Voson Team.

I am attempting to merge the Voson "SeedsAN" dataset with my master dataset/spreadsheet on my work computer in order to analyze the network across the many other variables I have coded. I ran into a challenge with the PageGroups produced in the Voson "SeedAn" database. I'm pleased with the PageGroup function and don't want to change it, I just have a few questions about the process and how to work with it, which I list below.

i. If it is the case that Voson collapses Seeds that share the same root URL into PageGroups, how can I see which seeds have been collapsed if only the lead URL is shown? Is there a way to generate a list of which seeds have been collapsed into which PageGroups so that I can code my master dataset on my home computer to match the URL changes? Or do I have to use the DataBrowser and sort through these 10 items at a time?

ii. Somewhat related to the first question, but not exactly - I submitted 632 URLs for the initial crawl. The "SeedAN" database has 620 rows, which means some were either excluded or collapsed into PageGroups. How do I identify the 12 excluded/collapsed URLs?

iii. Also, I noticed that there are 626 PageGroup ID’s. How is that possible with only 620 rows in the "SeedAN" dataset?

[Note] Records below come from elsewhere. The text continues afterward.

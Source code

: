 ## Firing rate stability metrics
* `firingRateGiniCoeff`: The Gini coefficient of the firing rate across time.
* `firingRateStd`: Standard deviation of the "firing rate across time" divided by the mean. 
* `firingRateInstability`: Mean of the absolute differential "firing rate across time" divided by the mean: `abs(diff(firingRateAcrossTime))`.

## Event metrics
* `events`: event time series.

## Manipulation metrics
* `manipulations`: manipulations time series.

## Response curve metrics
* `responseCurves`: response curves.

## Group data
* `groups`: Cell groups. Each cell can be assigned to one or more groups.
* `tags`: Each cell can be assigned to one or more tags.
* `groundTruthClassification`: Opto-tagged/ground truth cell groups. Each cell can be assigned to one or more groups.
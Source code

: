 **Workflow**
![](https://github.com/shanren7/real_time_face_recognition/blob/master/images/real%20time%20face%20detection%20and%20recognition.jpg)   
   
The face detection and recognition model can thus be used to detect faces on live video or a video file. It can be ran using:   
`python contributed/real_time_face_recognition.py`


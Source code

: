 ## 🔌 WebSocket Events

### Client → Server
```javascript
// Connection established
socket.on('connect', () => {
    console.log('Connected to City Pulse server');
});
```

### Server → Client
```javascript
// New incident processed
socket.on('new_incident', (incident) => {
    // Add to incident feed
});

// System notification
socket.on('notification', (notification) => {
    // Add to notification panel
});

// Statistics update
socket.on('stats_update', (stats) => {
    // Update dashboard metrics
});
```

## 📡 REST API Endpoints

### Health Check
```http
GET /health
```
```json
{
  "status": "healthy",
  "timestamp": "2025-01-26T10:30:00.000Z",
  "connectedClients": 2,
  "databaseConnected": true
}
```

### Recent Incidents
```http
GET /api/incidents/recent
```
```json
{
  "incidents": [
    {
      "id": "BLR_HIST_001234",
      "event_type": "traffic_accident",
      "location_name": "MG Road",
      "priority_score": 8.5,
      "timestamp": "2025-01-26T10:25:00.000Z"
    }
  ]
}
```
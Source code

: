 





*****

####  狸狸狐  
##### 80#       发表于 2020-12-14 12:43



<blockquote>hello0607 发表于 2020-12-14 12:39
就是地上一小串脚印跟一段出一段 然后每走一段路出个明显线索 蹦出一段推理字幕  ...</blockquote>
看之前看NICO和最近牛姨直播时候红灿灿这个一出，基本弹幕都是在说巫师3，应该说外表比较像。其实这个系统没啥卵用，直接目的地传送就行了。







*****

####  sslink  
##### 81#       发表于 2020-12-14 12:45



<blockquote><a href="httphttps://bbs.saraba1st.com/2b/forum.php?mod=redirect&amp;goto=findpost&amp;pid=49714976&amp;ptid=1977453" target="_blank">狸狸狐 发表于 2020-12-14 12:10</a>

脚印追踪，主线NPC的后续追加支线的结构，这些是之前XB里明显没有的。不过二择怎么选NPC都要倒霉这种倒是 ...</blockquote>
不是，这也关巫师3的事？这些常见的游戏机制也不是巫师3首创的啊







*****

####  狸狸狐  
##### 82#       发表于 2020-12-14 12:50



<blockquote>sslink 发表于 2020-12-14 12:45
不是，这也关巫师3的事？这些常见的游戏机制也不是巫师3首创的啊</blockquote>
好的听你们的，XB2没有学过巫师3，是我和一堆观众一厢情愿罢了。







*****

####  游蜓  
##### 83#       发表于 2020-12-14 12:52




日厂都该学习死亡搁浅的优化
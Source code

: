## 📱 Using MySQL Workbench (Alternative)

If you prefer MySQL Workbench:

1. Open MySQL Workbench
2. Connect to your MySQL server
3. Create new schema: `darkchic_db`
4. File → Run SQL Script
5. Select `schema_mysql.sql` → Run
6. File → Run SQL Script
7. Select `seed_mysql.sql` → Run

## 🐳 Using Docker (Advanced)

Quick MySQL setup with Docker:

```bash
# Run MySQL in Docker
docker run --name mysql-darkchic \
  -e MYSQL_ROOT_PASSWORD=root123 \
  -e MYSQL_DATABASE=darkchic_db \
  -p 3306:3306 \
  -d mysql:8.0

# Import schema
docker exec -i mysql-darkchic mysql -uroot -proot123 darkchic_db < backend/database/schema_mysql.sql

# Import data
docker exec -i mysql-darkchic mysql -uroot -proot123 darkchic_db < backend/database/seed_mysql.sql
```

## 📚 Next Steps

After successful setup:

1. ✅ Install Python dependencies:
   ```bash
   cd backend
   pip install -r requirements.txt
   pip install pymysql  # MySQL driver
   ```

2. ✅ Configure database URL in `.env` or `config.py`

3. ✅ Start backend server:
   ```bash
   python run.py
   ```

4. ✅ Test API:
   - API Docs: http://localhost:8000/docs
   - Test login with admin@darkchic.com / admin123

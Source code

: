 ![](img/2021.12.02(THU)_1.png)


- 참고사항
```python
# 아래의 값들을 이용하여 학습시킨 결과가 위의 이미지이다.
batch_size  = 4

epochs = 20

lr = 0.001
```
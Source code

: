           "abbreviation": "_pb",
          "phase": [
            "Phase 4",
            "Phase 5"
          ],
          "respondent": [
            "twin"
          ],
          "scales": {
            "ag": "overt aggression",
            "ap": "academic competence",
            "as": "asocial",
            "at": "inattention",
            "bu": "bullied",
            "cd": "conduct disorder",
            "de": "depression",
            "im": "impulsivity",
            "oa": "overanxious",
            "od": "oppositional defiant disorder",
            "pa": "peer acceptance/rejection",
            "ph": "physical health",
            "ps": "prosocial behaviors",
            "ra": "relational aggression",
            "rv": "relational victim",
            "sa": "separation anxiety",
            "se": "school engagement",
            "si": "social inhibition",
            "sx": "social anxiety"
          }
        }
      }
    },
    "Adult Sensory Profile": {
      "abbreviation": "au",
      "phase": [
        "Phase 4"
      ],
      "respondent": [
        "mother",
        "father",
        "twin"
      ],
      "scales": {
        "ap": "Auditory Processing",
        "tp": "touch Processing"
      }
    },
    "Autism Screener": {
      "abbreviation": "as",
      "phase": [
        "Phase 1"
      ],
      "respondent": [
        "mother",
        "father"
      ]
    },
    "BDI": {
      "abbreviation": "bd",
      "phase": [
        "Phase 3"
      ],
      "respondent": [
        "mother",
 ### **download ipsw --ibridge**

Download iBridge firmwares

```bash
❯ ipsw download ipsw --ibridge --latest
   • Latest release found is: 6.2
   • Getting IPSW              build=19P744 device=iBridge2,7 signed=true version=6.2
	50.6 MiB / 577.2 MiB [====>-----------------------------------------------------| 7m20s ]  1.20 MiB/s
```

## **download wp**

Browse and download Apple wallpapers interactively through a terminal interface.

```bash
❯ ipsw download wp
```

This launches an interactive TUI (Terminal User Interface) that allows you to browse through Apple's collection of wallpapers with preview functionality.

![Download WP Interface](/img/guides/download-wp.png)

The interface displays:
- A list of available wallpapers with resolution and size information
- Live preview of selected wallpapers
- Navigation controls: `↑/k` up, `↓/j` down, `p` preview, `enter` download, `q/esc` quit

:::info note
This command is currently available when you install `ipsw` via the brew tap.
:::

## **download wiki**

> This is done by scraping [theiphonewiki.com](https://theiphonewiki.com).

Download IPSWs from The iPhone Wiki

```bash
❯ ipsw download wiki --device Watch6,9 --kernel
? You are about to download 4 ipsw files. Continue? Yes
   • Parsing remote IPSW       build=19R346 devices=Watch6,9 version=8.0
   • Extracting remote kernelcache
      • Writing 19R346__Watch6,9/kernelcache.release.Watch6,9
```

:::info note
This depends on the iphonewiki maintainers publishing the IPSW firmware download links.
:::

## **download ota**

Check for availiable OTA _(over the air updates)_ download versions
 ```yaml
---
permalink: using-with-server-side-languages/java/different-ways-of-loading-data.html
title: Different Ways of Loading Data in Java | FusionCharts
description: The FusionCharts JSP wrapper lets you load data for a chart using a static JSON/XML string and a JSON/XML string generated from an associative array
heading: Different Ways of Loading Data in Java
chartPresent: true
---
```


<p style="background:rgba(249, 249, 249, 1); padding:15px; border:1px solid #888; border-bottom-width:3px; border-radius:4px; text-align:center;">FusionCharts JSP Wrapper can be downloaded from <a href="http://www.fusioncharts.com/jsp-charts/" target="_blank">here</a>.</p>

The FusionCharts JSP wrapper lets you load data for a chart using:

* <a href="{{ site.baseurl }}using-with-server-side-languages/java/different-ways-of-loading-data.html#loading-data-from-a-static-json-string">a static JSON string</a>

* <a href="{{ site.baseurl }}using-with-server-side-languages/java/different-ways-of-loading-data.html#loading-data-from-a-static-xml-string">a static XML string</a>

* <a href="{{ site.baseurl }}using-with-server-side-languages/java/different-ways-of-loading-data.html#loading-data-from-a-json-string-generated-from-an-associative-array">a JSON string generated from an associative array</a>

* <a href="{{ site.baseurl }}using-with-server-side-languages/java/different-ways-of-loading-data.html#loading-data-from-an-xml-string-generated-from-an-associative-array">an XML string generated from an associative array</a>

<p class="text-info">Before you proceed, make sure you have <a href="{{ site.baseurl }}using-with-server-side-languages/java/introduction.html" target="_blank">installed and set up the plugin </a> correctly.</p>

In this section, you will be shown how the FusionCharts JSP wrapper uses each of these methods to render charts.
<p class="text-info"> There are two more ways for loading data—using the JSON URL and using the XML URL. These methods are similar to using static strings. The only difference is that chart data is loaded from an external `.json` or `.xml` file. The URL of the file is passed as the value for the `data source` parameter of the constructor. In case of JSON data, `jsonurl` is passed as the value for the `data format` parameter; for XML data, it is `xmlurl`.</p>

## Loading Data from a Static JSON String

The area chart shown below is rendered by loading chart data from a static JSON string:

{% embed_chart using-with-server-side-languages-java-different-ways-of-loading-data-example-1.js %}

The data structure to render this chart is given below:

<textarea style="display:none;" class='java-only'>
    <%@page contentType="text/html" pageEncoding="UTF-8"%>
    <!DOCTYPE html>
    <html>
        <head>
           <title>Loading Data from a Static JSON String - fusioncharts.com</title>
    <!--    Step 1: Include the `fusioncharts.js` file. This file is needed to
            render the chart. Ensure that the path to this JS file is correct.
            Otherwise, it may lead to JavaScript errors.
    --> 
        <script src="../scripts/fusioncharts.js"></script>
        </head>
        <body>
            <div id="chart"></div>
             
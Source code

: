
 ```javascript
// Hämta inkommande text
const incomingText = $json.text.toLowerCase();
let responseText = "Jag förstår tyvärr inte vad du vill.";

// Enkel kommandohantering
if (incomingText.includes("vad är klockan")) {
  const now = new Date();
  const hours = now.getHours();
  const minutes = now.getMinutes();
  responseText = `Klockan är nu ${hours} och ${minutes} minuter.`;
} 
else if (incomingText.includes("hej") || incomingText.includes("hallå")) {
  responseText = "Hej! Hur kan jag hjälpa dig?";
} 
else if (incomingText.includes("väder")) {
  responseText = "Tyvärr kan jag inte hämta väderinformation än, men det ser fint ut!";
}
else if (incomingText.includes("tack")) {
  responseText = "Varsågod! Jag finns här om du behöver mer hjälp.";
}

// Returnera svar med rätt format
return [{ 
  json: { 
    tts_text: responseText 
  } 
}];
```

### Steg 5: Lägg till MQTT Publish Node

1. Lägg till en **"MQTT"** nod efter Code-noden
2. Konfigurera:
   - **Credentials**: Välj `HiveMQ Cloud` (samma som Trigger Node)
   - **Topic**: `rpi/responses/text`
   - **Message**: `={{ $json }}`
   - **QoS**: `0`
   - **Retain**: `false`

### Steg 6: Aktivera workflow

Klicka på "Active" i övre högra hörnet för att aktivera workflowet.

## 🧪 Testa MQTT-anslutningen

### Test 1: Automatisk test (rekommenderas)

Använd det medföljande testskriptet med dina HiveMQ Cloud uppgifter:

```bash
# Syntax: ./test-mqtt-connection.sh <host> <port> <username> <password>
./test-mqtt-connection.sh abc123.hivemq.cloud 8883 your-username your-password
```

iv. When creating new PageGroups, if I want to further collapse additional URL’s together in the "SeedAN" dataset, but some of these have already been automatically collapsed by the Voson PageGroup function (when creating the "SeedAN" dataset), do I list the *original* ungrouped URLs or do I use the lead Pagegroup URL’s - or does it matter?

Thank you.

MDB

  • anon

    Thanks for these good questions, and here are some answers:

    > i. If it is the case that Voson collapses Seeds that share the same root URL into PageGroups, how can I see which seeds have been collapsed if only the lead URL is shown? Is there a way to generate a list of which seeds have been collapsed into which PageGroups so that I can code my master dataset on my home computer to match the URL changes? Or do I have to use the DataBrowser and sort through these 10 items at a time?

    The only (current) way you can see which pages are in which pagegroups (other than via the DataBrowser) is to download the voson database as a comma separated variable (CSV) file and then look at in excel. You can do this by loading the voson database and then selecting Data->Download->CSV (text or zip, depending on size of your dbase).

    > ii. Somewhat related to the first question, but not exactly - I submitted 632 URLs for the initial crawl. The "SeedAN" database has 620 rows, which means some were either excluded or collapsed into PageGroups. How do I identify the 12 excluded/collapsed URLs?

    You are correct that this must have happened because some of the seed URLs belong to the same pagegroup i.e. share the same hostname. There are a couple of ways of finding these cases. If you download the voson database as CSV and open it in excel (or another spreadsheet) and sort on both id number and URL you should be able to see the seed URLs that are in the same pagegroup next to one another. You can also find these URLs via the DataBrowser, but it may take you a bit longer.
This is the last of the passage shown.